Machine Learning applied to biodiversity data

Description

Artificial intelligence, particularly the branch of machine learning, has grown rapidly in recent years, offering a wide range of techniques that can be used individually or together to analyze, extract patterns, and generate new data across countless application areas, which has led to significant advancements in these disciplines.

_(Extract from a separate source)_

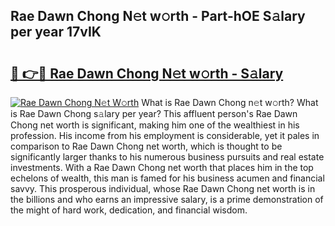## Rae Dawn Chong N𝚎t w𝚘rth - Part-hOE S𝚊lary per year 17vIK

# <h2><a href="http://gc25si.nevu.top/?p=Rae+Dawn+Chong">🔗 👉🔴 Rae Dawn Chong N𝚎t w𝚘rth - S𝚊lary</a></h2>

[![Rae Dawn Chong N𝚎t W𝚘rth](https://i.imgur.com/Oavwk0R.jpeg)](http://gc25si.nevu.top/?p=Rae+Dawn+Chong)
What is Rae Dawn Chong n𝚎t w𝚘rth? What is Rae Dawn Chong s𝚊lary per year?
This affluent person's Rae Dawn Chong net worth is significant, making him one of the wealthiest in his profession. His income from his employment is considerable, yet it pales in comparison to Rae Dawn Chong net worth, which is thought to be significantly larger thanks to his numerous business pursuits and real estate investments. With a Rae Dawn Chong net worth that places him in the top echelons of wealth, this man is famed for his business acumen and financial savvy. This prosperous individual, whose Rae Dawn Chong net worth is in the billions and who earns an impressive salary, is a prime demonstration of the might of hard work, dedication, and financial wisdom.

This course was developed in response to the training needs in different areas of data science identified by the Mesoamerican Data Science Network for Biodiversity Conservation (redbioma). It is aimed at professionals working in activities related to biodiversity conservation, so it is focused on problem-solving and developing knowledge and skills to design and implement simple machine learning models (using the Python programming language) applied to datasets relevant to the professional areas of the participants.


Schedule and start date
The course will be offered in two groups with the following schedules:
  • Group #1: Starts on Wednesday, July 10, and will be held every Wednesday from 3:00 PM to 5:00 PM (GMT-6) for 8 weeks.
  • Group #2: Starts on Thursday, July 11, and will be held every Thursday from 6:00 PM to 8:00 PM (GMT-6) for 8 weeks.


Course type
  • Modality: Virtual.
  • Theoretical/Practical: To complete the program, participants must attend more than 75% of virtual synchronous classes and achieve an average greater than or equal to 70 in evaluations.
  • Cost: Free.


Requirements
  • Availability of at least 16 hours during the entire program to attend eight virtual synchronous sessions. (2 hrs/class)
  • Availability of at least 24 hours during the entire the program for completing short assignments, labs, and a final project. (3 hrs/week)
  • Basic knowledge of Python programming, Numpy and Pandas libraries for data handling, and general knowledge of geospatial data representation. Preferably, participants should have completed the Introduction to Python for data science course offered as part of this training program.
  • Fill out the form to Participate in Redbioma activities (previously circulated, please fill out only once).


Registration form

Link: Registration for Machine Learning course


Objectives

General

Development of problem-solving skills for simple cases related to biodiversity conservation using machine learning techniques and understanding this branch of data science/artificial intelligence and its current challenges.


Specific

  • Build a solid understanding of basic concepts, machine learning development cycle, visualization techniques, and well as the role of data in the process, that will help students identify the machine learning skills required for their present and future professional development.
  • Identify the appropriate type of machine learning for each problem type.
  • Build simple models based on supervised, unsupervised, semi-supervised, and deep learning techniques relevant to biodiversity conservation.


Course methodology

The course methodology is based on active and collaborative learning, through problem-solving in labs, research work, and inverted classroom, among others techniques. The purpose is to guide students to strengthen their ability to research, use public datasets, critically analyze scientific articles, and apply new concepts based on previously acquired knowledge and course content.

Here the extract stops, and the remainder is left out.